Extracted records:
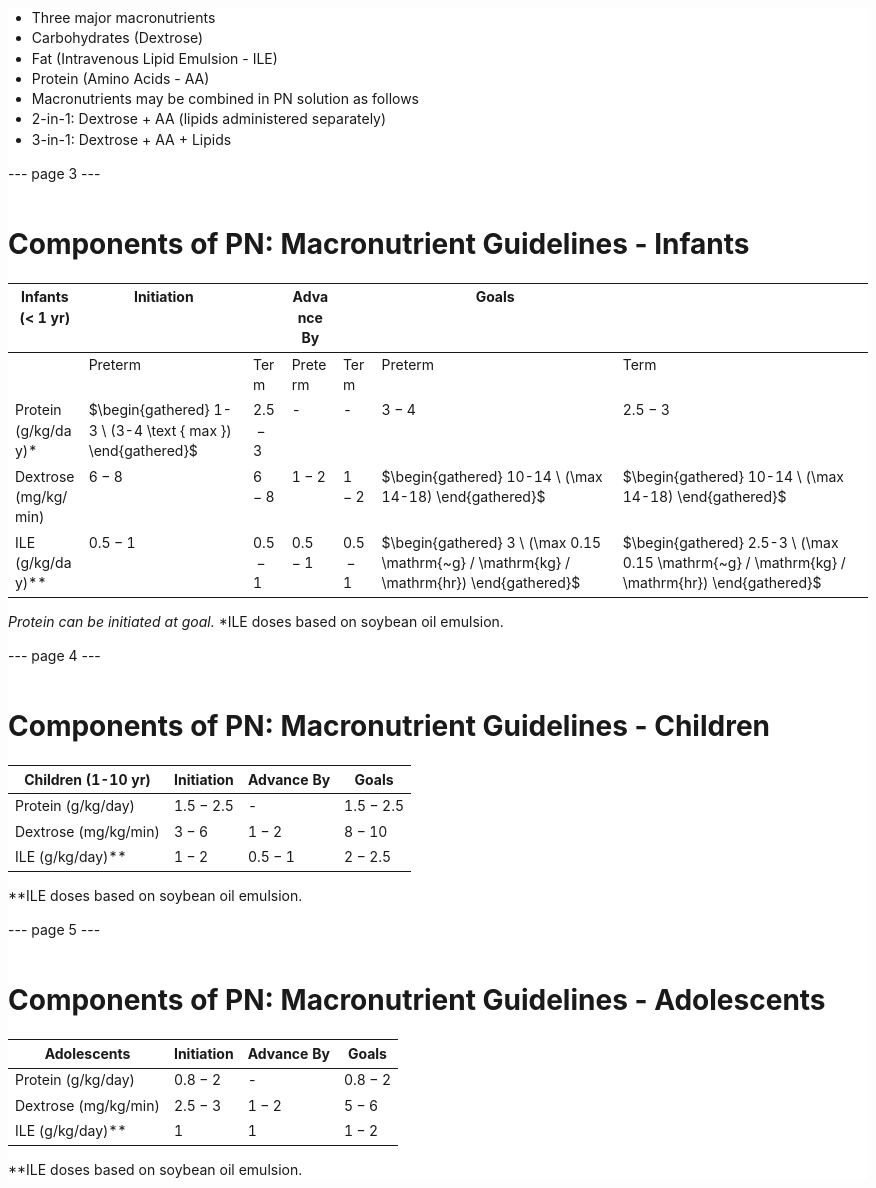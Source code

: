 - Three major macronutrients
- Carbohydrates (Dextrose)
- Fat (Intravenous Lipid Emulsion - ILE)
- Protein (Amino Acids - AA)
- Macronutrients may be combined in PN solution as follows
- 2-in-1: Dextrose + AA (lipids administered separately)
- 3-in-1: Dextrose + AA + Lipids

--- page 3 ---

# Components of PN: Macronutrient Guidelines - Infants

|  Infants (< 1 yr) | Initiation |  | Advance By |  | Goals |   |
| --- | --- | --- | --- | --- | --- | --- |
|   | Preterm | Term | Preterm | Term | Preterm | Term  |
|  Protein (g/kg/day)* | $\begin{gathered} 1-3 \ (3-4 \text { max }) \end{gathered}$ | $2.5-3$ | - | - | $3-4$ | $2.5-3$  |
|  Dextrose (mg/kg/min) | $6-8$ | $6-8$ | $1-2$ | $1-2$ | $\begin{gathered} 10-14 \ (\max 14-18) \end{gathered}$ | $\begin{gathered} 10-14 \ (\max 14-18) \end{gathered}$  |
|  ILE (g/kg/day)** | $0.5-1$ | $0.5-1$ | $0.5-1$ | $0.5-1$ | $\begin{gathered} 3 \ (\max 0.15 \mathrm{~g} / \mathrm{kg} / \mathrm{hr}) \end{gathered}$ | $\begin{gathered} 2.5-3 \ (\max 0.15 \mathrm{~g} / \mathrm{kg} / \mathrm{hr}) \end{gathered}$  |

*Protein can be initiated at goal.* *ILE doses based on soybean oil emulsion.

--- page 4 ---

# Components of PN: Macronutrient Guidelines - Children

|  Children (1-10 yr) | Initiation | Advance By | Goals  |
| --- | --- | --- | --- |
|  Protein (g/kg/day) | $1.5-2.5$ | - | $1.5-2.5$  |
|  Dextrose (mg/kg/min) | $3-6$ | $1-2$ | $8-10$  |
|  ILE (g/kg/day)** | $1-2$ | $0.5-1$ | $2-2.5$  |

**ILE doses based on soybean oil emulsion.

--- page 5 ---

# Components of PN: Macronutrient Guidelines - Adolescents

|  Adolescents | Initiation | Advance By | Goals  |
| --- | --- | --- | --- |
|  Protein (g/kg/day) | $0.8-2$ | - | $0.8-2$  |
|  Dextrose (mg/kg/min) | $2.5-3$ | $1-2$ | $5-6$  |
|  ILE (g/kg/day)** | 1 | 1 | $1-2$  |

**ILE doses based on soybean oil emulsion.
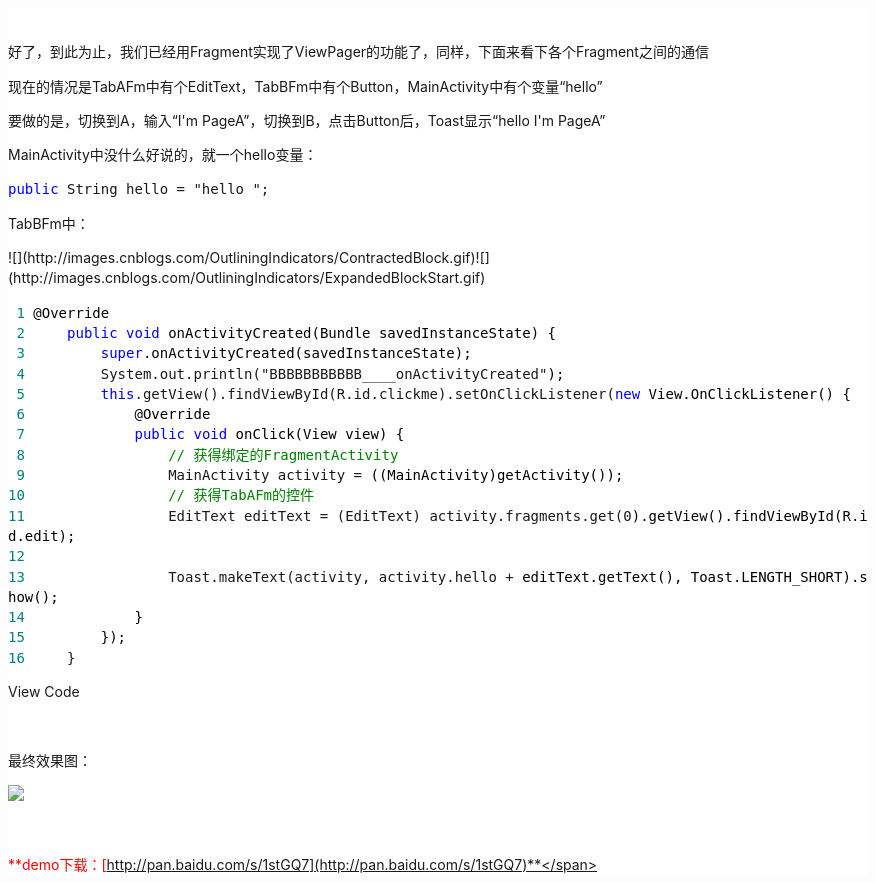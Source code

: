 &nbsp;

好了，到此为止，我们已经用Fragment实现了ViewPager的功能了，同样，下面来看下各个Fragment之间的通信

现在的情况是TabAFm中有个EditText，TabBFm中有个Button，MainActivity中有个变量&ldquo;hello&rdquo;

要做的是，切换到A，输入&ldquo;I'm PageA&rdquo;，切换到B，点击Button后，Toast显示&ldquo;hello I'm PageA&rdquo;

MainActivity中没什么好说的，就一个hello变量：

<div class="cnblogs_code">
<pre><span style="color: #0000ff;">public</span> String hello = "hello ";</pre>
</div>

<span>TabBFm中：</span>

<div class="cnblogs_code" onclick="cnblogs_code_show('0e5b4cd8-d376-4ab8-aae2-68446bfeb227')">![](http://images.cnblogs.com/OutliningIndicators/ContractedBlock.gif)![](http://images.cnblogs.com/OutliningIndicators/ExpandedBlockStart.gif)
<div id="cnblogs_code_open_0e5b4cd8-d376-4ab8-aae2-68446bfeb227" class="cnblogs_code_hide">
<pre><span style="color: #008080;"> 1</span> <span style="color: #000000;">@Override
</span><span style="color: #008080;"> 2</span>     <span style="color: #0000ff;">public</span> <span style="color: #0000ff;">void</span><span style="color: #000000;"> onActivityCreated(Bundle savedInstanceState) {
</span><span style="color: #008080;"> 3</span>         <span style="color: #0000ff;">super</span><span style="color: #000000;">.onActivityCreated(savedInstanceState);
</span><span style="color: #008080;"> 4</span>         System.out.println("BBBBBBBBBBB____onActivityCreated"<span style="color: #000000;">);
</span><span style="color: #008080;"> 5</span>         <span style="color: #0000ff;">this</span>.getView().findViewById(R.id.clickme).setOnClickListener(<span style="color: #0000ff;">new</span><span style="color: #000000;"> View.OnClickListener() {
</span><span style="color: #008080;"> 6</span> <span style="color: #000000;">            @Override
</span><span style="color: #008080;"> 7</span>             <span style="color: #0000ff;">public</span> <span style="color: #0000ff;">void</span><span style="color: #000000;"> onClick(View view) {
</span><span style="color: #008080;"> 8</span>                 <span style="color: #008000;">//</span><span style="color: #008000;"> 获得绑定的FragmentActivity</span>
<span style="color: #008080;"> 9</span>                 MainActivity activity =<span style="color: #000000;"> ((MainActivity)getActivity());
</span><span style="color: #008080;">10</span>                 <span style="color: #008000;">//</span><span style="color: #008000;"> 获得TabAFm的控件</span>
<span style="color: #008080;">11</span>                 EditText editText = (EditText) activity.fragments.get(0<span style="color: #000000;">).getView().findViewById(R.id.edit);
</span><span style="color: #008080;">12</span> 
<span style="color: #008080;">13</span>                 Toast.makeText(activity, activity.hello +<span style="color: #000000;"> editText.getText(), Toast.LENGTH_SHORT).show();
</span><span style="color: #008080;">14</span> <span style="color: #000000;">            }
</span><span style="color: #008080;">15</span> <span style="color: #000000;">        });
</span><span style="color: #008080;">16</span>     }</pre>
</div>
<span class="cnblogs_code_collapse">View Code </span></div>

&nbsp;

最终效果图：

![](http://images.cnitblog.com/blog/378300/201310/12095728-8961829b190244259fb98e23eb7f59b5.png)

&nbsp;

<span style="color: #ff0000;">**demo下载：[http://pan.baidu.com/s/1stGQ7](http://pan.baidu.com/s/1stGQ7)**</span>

▸ **Try it**
Set down the records in full and exactly. Do not carry over any image.

▸ **Reply**
Source code

: - Three major macronutrients
- Carbohydrates (Dextrose)
- Fat (Intravenous Lipid Emulsion - ILE)
- Protein (Amino Acids - AA)
- Macronutrients may be combined in PN solution as follows
- 2-in-1: Dextrose + AA (lipids administered separately)
- 3-in-1: Dextrose + AA + Lipids

--- page 3 ---

# Components of PN: Macronutrient Guidelines - Infants

|  Infants (< 1 yr) | Initiation |  | Advance By |  | Goals |   |
| --- | --- | --- | --- | --- | --- | --- |
|   | Preterm | Term | Preterm | Term | Preterm | Term  |
|  Protein (g/kg/day)* | $\begin{gathered} 1-3 \ (3-4 \text { max }) \end{gathered}$ | $2.5-3$ | - | - | $3-4$ | $2.5-3$  |
|  Dextrose (mg/kg/min) | $6-8$ | $6-8$ | $1-2$ | $1-2$ | $\begin{gathered} 10-14 \ (\max 14-18) \end{gathered}$ | $\begin{gathered} 10-14 \ (\max 14-18) \end{gathered}$  |
|  ILE (g/kg/day)** | $0.5-1$ | $0.5-1$ | $0.5-1$ | $0.5-1$ | $\begin{gathered} 3 \ (\max 0.15 \mathrm{~g} / \mathrm{kg} / \mathrm{hr}) \end{gathered}$ | $\begin{gathered} 2.5-3 \ (\max 0.15 \mathrm{~g} / \mathrm{kg} / \mathrm{hr}) \end{gathered}$  |

*Protein can be initiated at goal.* *ILE doses based on soybean oil emulsion.

--- page 4 ---

# Components of PN: Macronutrient Guidelines - Children

|  Children (1-10 yr) | Initiation | Advance By | Goals  |
| --- | --- | --- | --- |
|  Protein (g/kg/day) | $1.5-2.5$ | - | $1.5-2.5$  |
|  Dextrose (mg/kg/min) | $3-6$ | $1-2$ | $8-10$  |
|  ILE (g/kg/day)** | $1-2$ | $0.5-1$ | $2-2.5$  |

**ILE doses based on soybean oil emulsion.

--- page 5 ---

# Components of PN: Macronutrient Guidelines - Adolescents

|  Adolescents | Initiation | Advance By | Goals  |
| --- | --- | --- | --- |
|  Protein (g/kg/day) | $0.8-2$ | - | $0.8-2$  |
|  Dextrose (mg/kg/min) | $2.5-3$ | $1-2$ | $5-6$  |
|  ILE (g/kg/day)** | 1 | 1 | $1-2$  |

**ILE doses based on soybean oil emulsion.
Source code

: &nbsp;

好了，到此为止，我们已经用Fragment实现了ViewPager的功能了，同样，下面来看下各个Fragment之间的通信

现在的情况是TabAFm中有个EditText，TabBFm中有个Button，MainActivity中有个变量&ldquo;hello&rdquo;

要做的是，切换到A，输入&ldquo;I'm PageA&rdquo;，切换到B，点击Button后，Toast显示&ldquo;hello I'm PageA&rdquo;

MainActivity中没什么好说的，就一个hello变量：

<div class="cnblogs_code">
<pre><span style="color: #0000ff;">public</span> String hello = "hello ";</pre>
</div>

<span>TabBFm中：</span>

<div class="cnblogs_code" onclick="cnblogs_code_show('0e5b4cd8-d376-4ab8-aae2-68446bfeb227')">![](http://images.cnblogs.com/OutliningIndicators/ContractedBlock.gif)![](http://images.cnblogs.com/OutliningIndicators/ExpandedBlockStart.gif)
<div id="cnblogs_code_open_0e5b4cd8-d376-4ab8-aae2-68446bfeb227" class="cnblogs_code_hide">
<pre><span style="color: #008080;"> 1</span> <span style="color: #000000;">@Override
</span><span style="color: #008080;"> 2</span>     <span style="color: #0000ff;">public</span> <span style="color: #0000ff;">void</span><span style="color: #000000;"> onActivityCreated(Bundle savedInstanceState) {
</span><span style="color: #008080;"> 3</span>         <span style="color: #0000ff;">super</span><span style="color: #000000;">.onActivityCreated(savedInstanceState);
</span><span style="color: #008080;"> 4</span>         System.out.println("BBBBBBBBBBB____onActivityCreated"<span style="color: #000000;">);
</span><span style="color: #008080;"> 5</span>         <span style="color: #0000ff;">this</span>.getView().findViewById(R.id.clickme).setOnClickListener(<span style="color: #0000ff;">new</span><span style="color: #000000;"> View.OnClickListener() {
</span><span style="color: #008080;"> 6</span> <span style="color: #000000;">            @Override
</span><span style="color: #008080;"> 7</span>             <span style="color: #0000ff;">public</span> <span style="color: #0000ff;">void</span><span style="color: #000000;"> onClick(View view) {
</span><span style="color: #008080;"> 8</span>                 <span style="color: #008000;">//</span><span style="color: #008000;"> 获得绑定的FragmentActivity</span>
<span style="color: #008080;"> 9</span>                 MainActivity activity =<span style="color: #000000;"> ((MainActivity)getActivity());
</span><span style="color: #008080;">10</span>                 <span style="color: #008000;">//</span><span style="color: #008000;"> 获得TabAFm的控件</span>
<span style="color: #008080;">11</span>                 EditText editText = (EditText) activity.fragments.get(0<span style="color: #000000;">).getView().findViewById(R.id.edit);
</span><span style="color: #008080;">12</span> 
<span style="color: #008080;">13</span>                 Toast.makeText(activity, activity.hello +<span style="color: #000000;"> editText.getText(), Toast.LENGTH_SHORT).show();
</span><span style="color: #008080;">14</span> <span style="color: #000000;">            }
</span><span style="color: #008080;">15</span> <span style="color: #000000;">        });
</span><span style="color: #008080;">16</span>     }</pre>
</div>
<span class="cnblogs_code_collapse">View Code </span></div>

&nbsp;

最终效果图：

![](http://images.cnitblog.com/blog/378300/201310/12095728-8961829b190244259fb98e23eb7f59b5.png)

&nbsp;

<span style="color: #ff0000;">**demo下载：[http://pan.baidu.com/s/1stGQ7](http://pan.baidu.com/s/1stGQ7)**</span>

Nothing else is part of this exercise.